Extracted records
____________________
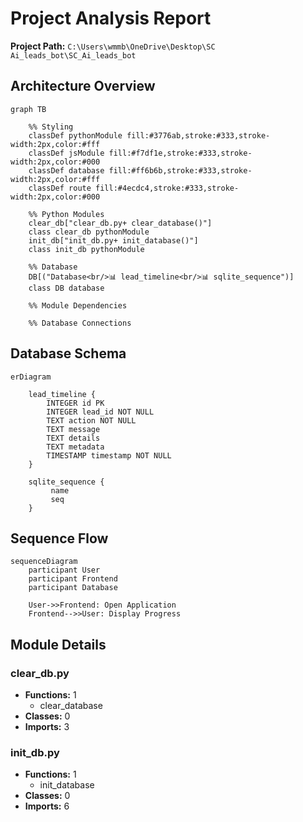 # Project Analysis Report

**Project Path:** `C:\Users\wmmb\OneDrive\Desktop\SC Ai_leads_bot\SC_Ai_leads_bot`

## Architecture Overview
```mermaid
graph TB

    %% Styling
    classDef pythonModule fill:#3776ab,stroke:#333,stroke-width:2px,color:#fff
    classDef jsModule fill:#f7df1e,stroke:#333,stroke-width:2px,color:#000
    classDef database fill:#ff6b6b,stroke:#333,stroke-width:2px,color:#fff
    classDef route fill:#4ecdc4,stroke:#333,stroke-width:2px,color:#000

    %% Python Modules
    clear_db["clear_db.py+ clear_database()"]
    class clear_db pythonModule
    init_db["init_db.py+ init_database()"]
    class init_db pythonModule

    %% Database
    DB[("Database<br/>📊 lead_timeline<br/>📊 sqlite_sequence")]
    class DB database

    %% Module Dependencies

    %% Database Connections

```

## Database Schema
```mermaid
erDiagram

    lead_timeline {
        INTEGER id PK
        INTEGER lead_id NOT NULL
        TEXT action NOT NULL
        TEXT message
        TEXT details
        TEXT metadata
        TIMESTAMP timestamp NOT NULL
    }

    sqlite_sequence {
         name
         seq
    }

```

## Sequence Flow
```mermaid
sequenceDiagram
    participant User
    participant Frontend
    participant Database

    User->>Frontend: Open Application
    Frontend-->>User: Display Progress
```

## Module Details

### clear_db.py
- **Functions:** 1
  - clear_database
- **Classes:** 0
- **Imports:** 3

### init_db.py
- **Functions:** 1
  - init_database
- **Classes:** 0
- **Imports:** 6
____________________
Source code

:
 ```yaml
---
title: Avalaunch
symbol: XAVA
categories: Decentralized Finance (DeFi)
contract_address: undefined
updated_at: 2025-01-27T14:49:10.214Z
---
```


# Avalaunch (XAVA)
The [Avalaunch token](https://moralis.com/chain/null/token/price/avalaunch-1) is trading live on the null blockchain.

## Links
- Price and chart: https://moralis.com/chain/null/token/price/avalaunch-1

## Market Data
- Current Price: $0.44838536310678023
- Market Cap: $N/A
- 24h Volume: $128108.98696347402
____________________
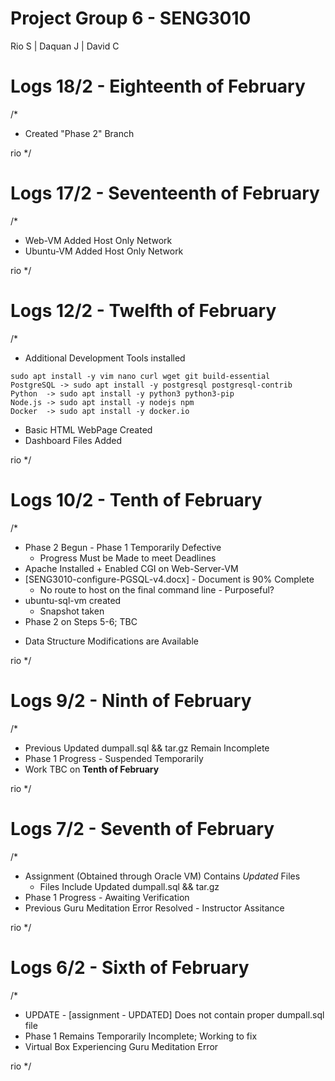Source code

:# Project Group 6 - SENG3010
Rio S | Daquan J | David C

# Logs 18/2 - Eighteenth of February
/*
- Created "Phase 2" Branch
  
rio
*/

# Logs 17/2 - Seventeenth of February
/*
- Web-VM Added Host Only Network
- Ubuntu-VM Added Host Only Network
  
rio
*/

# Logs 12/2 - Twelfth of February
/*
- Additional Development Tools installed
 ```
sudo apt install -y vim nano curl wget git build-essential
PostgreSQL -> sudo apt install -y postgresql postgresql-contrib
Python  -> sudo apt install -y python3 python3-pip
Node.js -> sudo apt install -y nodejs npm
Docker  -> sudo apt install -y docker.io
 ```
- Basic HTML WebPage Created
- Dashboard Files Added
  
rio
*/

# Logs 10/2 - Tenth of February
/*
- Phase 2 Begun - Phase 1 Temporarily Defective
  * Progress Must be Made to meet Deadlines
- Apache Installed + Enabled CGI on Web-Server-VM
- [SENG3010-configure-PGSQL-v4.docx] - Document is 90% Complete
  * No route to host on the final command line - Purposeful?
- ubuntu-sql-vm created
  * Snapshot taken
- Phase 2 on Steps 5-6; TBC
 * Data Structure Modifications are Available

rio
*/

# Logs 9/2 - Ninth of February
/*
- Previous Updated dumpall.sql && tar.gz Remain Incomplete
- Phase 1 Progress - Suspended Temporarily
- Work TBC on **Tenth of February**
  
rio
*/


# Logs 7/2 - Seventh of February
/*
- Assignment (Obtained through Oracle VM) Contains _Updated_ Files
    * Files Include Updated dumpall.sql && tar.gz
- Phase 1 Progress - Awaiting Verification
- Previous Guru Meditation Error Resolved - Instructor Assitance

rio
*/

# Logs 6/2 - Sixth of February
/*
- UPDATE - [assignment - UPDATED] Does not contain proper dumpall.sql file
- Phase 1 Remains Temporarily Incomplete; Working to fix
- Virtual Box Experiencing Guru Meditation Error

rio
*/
____________________
(Work order)
Working through the data above, find every line holding "stroke" and copy it.

(Response for this exercise)
    classDef pythonModule fill:#3776ab,stroke:#333,stroke-width:2px,color:#fff
    classDef jsModule fill:#f7df1e,stroke:#333,stroke-width:2px,color:#000
    classDef database fill:#ff6b6b,stroke:#333,stroke-width:2px,color:#fff
    classDef route fill:#4ecdc4,stroke:#333,stroke-width:2px,color:#000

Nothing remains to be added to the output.